[Opening Records for this task section]

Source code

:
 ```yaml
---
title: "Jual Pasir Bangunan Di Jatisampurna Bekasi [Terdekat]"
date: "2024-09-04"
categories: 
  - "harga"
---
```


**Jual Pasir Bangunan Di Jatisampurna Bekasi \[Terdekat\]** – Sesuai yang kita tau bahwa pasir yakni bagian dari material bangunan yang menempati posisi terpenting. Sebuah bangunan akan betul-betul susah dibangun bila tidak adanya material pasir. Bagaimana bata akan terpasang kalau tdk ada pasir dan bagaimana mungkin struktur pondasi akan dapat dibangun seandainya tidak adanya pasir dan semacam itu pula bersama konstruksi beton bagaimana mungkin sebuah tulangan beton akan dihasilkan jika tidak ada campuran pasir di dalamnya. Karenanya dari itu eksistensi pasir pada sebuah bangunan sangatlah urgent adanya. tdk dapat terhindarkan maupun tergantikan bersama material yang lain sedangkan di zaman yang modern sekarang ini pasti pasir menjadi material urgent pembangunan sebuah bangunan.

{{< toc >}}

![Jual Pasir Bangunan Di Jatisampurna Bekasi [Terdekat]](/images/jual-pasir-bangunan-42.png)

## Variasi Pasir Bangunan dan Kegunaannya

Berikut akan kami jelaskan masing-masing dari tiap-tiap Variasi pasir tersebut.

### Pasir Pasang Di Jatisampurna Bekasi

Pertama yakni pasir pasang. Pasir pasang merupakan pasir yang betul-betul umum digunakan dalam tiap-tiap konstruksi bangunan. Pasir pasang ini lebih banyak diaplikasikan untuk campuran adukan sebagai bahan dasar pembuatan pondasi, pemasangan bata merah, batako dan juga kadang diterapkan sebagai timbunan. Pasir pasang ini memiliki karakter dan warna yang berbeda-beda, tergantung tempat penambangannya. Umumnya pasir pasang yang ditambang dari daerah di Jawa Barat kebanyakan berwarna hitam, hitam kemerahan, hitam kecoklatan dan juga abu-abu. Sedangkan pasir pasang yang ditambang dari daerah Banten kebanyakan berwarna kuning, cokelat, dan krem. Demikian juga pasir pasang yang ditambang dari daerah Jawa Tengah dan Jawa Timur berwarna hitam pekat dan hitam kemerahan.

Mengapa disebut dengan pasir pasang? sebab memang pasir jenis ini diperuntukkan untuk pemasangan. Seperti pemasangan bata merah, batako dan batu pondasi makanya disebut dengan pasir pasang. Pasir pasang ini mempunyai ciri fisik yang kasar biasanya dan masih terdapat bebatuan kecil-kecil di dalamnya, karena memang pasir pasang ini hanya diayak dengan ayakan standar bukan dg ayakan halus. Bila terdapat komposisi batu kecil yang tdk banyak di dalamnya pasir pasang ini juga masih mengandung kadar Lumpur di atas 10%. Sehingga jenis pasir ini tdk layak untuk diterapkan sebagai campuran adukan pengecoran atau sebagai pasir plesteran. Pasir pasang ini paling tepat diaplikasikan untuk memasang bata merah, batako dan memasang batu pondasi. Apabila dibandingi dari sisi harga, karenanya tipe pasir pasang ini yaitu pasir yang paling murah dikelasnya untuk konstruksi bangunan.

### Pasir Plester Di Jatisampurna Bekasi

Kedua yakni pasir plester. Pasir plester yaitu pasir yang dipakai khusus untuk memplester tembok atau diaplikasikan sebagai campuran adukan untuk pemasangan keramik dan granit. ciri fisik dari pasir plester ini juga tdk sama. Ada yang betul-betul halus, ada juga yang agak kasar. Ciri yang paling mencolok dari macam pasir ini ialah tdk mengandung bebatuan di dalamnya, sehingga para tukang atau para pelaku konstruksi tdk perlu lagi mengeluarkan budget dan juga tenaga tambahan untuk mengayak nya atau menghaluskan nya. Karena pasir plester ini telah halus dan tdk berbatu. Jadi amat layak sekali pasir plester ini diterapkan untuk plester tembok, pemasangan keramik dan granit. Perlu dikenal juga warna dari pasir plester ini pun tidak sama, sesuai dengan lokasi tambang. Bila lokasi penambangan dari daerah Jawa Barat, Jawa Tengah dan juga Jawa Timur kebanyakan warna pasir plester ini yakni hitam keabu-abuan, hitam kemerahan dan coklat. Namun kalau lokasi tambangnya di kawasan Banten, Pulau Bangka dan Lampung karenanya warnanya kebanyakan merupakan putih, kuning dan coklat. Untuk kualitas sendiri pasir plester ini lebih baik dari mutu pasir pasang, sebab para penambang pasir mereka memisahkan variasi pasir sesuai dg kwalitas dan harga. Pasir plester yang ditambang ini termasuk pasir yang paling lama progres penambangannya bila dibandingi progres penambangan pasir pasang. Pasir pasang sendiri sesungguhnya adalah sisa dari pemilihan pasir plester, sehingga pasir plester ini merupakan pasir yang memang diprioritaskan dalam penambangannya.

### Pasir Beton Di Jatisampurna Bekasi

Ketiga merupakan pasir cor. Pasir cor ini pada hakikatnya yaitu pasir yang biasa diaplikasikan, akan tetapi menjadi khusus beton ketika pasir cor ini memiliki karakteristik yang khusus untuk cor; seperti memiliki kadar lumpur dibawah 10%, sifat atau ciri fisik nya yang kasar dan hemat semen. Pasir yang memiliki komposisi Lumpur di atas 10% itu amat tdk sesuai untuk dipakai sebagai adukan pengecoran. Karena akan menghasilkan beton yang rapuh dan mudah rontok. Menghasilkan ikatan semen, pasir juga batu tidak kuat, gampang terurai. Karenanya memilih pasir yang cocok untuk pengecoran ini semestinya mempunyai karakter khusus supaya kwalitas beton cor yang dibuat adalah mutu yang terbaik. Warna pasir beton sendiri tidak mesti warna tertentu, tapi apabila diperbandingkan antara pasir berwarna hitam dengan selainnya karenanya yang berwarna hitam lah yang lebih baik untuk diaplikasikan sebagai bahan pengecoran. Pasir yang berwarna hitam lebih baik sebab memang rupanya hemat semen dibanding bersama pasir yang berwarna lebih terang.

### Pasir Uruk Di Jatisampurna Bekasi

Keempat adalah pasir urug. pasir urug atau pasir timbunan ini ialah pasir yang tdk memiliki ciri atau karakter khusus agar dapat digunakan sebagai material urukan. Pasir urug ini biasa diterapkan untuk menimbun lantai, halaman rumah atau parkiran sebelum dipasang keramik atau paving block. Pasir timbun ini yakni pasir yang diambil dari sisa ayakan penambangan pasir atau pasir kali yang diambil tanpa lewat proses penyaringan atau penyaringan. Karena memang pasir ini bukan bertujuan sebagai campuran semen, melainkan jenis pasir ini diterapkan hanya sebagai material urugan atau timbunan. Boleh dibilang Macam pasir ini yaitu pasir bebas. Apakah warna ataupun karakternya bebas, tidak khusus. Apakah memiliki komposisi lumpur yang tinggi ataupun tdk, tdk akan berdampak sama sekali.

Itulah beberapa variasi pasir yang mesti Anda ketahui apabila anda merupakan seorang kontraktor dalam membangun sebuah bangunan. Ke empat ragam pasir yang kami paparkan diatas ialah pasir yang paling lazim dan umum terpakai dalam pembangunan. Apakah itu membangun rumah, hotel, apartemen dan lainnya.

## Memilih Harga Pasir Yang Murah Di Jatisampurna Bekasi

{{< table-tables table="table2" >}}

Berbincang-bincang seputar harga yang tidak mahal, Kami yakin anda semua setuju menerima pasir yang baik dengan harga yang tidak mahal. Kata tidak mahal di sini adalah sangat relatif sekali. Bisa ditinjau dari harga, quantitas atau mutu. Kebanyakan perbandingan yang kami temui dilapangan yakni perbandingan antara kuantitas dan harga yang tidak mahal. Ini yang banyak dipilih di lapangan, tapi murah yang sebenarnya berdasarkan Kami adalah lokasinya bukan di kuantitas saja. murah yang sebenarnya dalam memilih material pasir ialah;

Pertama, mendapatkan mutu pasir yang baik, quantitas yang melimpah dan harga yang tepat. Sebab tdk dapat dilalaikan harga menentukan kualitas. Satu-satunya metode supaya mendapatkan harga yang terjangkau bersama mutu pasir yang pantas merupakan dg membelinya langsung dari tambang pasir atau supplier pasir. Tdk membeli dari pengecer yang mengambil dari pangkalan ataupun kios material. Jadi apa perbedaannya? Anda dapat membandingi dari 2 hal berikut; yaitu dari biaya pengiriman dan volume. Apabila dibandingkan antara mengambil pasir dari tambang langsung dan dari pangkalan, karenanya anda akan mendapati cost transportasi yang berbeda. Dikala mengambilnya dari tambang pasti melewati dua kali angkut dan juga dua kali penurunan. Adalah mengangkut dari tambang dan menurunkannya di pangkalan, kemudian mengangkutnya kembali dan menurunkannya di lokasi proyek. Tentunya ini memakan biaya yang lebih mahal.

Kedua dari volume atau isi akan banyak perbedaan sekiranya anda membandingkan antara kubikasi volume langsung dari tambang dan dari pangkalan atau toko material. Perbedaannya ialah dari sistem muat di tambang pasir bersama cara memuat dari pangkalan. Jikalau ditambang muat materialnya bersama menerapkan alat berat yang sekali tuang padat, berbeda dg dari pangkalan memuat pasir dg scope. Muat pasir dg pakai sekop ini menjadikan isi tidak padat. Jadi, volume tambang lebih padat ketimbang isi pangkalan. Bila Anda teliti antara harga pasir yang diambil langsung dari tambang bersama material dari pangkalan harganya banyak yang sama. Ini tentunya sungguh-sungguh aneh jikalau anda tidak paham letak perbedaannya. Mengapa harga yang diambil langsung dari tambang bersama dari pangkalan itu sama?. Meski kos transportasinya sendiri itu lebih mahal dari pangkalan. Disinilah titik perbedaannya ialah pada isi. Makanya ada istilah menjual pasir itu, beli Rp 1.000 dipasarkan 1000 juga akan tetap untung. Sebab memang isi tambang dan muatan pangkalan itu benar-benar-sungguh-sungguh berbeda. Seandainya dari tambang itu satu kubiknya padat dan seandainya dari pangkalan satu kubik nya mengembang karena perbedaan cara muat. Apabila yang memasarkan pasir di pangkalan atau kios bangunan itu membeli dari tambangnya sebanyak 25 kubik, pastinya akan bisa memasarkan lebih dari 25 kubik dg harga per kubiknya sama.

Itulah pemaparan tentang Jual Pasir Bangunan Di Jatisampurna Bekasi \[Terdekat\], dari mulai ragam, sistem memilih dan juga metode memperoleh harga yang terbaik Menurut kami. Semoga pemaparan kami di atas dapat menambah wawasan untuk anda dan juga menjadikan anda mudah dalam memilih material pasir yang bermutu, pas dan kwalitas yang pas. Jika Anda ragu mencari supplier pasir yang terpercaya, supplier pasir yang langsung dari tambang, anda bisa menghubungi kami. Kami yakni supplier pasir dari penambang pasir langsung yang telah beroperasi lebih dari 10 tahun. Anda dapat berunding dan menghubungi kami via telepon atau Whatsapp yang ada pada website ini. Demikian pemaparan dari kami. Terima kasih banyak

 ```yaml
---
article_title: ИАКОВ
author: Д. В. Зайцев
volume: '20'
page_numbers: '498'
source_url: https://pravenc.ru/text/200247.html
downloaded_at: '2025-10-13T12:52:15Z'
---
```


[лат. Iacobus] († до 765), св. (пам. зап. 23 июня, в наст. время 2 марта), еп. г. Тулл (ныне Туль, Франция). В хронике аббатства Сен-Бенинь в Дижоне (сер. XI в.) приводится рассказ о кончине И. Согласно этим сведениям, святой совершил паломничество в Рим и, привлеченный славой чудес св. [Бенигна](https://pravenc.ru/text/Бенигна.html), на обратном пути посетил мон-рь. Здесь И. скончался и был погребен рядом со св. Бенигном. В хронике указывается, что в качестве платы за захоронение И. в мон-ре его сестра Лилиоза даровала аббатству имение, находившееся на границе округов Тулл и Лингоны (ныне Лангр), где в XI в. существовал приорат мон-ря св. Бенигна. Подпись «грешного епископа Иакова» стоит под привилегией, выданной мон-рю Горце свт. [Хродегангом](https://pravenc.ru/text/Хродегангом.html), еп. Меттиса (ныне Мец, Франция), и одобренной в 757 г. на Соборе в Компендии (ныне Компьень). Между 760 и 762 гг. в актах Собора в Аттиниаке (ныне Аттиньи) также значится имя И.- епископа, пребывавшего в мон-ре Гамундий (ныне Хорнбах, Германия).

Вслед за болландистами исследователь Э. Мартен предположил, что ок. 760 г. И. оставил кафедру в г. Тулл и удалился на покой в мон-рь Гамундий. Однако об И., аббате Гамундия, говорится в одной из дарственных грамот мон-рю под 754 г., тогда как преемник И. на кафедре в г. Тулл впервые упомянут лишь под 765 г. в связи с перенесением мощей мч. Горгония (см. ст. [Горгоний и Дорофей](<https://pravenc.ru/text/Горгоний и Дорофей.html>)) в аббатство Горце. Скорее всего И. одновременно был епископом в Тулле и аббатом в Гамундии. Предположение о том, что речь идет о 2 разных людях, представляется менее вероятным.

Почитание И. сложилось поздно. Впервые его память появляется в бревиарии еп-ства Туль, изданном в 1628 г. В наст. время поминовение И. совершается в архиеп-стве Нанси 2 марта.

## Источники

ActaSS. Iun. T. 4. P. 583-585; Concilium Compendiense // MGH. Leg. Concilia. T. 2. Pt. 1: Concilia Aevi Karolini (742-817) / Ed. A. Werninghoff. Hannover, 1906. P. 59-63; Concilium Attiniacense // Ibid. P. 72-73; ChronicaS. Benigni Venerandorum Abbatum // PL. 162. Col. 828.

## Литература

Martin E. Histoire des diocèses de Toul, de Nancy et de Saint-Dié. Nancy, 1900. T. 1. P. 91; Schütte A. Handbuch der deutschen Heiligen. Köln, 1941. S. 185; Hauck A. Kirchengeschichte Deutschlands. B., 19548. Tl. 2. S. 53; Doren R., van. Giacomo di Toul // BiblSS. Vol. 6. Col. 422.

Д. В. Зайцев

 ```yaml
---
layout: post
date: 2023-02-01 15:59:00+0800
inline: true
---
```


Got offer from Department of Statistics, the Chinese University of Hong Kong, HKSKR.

[Closing Records for this task section]

The response must hold only the lines above from the line with "Berbincang-bincang seputar harga" through the line with "Pertama, mendapatkan mutu", each copied exactly, both ends kept.

Your solution:
Berbincang-bincang seputar harga yang tidak mahal, Kami yakin anda semua setuju menerima pasir yang baik dengan harga yang tidak mahal. Kata tidak mahal di sini adalah sangat relatif sekali. Bisa ditinjau dari harga, quantitas atau mutu. Kebanyakan perbandingan yang kami temui dilapangan yakni perbandingan antara kuantitas dan harga yang tidak mahal. Ini yang banyak dipilih di lapangan, tapi murah yang sebenarnya berdasarkan Kami adalah lokasinya bukan di kuantitas saja. murah yang sebenarnya dalam memilih material pasir ialah;

Pertama, mendapatkan mutu pasir yang baik, quantitas yang melimpah dan harga yang tepat. Sebab tdk dapat dilalaikan harga menentukan kualitas. Satu-satunya metode supaya mendapatkan harga yang terjangkau bersama mutu pasir yang pantas merupakan dg membelinya langsung dari tambang pasir atau supplier pasir. Tdk membeli dari pengecer yang mengambil dari pangkalan ataupun kios material. Jadi apa perbedaannya? Anda dapat membandingi dari 2 hal berikut; yaitu dari biaya pengiriman dan volume. Apabila dibandingkan antara mengambil pasir dari tambang langsung dan dari pangkalan, karenanya anda akan mendapati cost transportasi yang berbeda. Dikala mengambilnya dari tambang pasti melewati dua kali angkut dan juga dua kali penurunan. Adalah mengangkut dari tambang dan menurunkannya di pangkalan, kemudian mengangkutnya kembali dan menurunkannya di lokasi proyek. Tentunya ini memakan biaya yang lebih mahal.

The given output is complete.